In 2002 werd in een Cochrane-review geconcludeerd dat cardioselectieve bètablokkers bij patiënten met milde-matige astma niet moeten worden onthouden aan mensen met hartaandoeningen (Cochrane 2002;CD002992). De Cochrane studie was een meta-analyse van slechts 548 volwassenen in 32 studies (dus kleine aantallen in elke studie, en kleine aantallen in het geheel). Behandeling met bètablokkers was slechts voor 1-7d, dus zeer kortdurend.
Een bijgewerkte meta-analyse werd gepubliceerd in 2014 en gaf een meer voorzichtige interpretatie van de gegevens (Chest 2014;145(4):779):
- Bij astmapatiënten hadden cardioselectieve bètablokkers de volgende effecten:
- Verlaging FEV1 (gemiddelde daling 7%, hoewel 1 op de 8 een daling van 20% of meer had).
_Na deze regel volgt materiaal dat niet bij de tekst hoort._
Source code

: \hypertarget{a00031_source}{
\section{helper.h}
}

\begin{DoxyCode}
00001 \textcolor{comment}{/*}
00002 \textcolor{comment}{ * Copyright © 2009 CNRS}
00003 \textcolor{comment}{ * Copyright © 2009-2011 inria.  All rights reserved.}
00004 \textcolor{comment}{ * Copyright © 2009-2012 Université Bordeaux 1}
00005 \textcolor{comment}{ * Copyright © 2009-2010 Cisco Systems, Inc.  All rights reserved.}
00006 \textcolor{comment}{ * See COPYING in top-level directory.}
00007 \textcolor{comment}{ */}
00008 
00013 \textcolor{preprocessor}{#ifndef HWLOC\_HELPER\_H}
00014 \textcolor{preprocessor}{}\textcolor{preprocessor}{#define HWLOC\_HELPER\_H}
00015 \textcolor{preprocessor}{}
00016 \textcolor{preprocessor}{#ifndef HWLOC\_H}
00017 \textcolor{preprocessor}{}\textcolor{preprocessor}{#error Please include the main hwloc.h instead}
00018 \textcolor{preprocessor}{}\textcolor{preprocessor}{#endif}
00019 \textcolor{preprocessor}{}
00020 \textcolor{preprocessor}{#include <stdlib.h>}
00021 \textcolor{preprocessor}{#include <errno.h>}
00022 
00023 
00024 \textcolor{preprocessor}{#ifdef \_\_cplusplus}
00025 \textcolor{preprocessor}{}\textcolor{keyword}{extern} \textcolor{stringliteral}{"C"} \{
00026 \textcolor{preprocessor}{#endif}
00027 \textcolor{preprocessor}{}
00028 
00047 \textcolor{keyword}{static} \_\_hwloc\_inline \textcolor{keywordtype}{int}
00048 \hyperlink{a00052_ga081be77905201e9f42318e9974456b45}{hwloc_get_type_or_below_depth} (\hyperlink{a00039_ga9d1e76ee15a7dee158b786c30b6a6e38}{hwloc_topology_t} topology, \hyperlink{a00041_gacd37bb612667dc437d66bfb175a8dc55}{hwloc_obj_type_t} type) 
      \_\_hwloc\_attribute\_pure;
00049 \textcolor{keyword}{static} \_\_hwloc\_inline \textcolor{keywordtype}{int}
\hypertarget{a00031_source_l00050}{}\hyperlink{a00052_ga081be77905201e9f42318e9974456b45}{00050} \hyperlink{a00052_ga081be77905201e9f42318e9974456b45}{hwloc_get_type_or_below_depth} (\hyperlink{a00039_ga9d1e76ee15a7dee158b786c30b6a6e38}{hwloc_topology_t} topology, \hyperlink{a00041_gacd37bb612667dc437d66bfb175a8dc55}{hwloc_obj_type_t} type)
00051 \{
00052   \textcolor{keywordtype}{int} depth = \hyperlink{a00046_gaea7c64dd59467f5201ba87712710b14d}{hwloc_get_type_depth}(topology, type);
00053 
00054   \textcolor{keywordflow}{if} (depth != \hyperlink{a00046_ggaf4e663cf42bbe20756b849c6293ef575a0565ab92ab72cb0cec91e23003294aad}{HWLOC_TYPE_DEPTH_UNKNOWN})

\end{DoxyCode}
- Verminderde respons op beta-agonisten met gemiddeld 10% (wat suggereert dat het moeilijker is een astma-aanval te behandelen).
- 1 op de 33 had verslechtering van hun astma.
- De reacties waren allemaal dosisgerelateerd, waarbij hogere doses meer kans gaven op meer problemen.
- Met niet-selectieve bètablokkers:
- De gemiddelde daling van de FEV1 was 10% (1 op de 9 had een daling van 20% of meer).
- Respons op bèta-agonisten verminderde met 20%.
- 1 op 13 had verslechtering van hun astmasymptomen.
Een in het VK gebaseerde nested case control studie van dezelfde auteurs keek naar gegevens uit de echte wereld en ontdekte dat risico’s mogelijk iets lager zijn dan dit bewijs impliceert (BMC 2017; 15:18 doi:10.1186/s12916-017-0781-0).
35.502 mensen geïdentificeerd met actief astma en CVD, waarvan 14,1% cardioselectieve bètablokkers kreeg voorgeschreven en 1,2% niet-cardioselectieve bètablokker.
- Niet-selectieve bètablokkers werden geassocieerd met een significant verhoogd risico op astma-exacerbaties. Het risico was hoger bij hogere doses.
- Cardioselectieve bètablokkers werden niet geassocieerd met een significant verhoogd risico op matige of ernstige astma-exacerbaties, zelfs bij hogere doses.
Deze real-world trial was in tegenspraak met het bewijs uit eerdere meta-analyse gegevens, die een dosis-respons relatie tussen astma exacerbatie risico en cardioselectieve bètablokkers blootstelling hadden benadrukt.
De auteurs merken op dat de betrouwbaarheidsintervallen in de case control studie breed waren, en dat dosis-respons effecten niet volledig kunnen worden uitgesloten.
Zij suggereren dat, als cardioselectieve bètablokkers moeten worden overwogen bij mensen met astma, zij “moeten worden gestart met een lage dosis met geleidelijke dosistitratie, zodat de beschikbaarheid van reliever therapie die nog steeds redelijk effectief is tijdens acute cardioselectieve bètablokkade als zich symptomen ontwikkelen, wordt gewaarborgd.”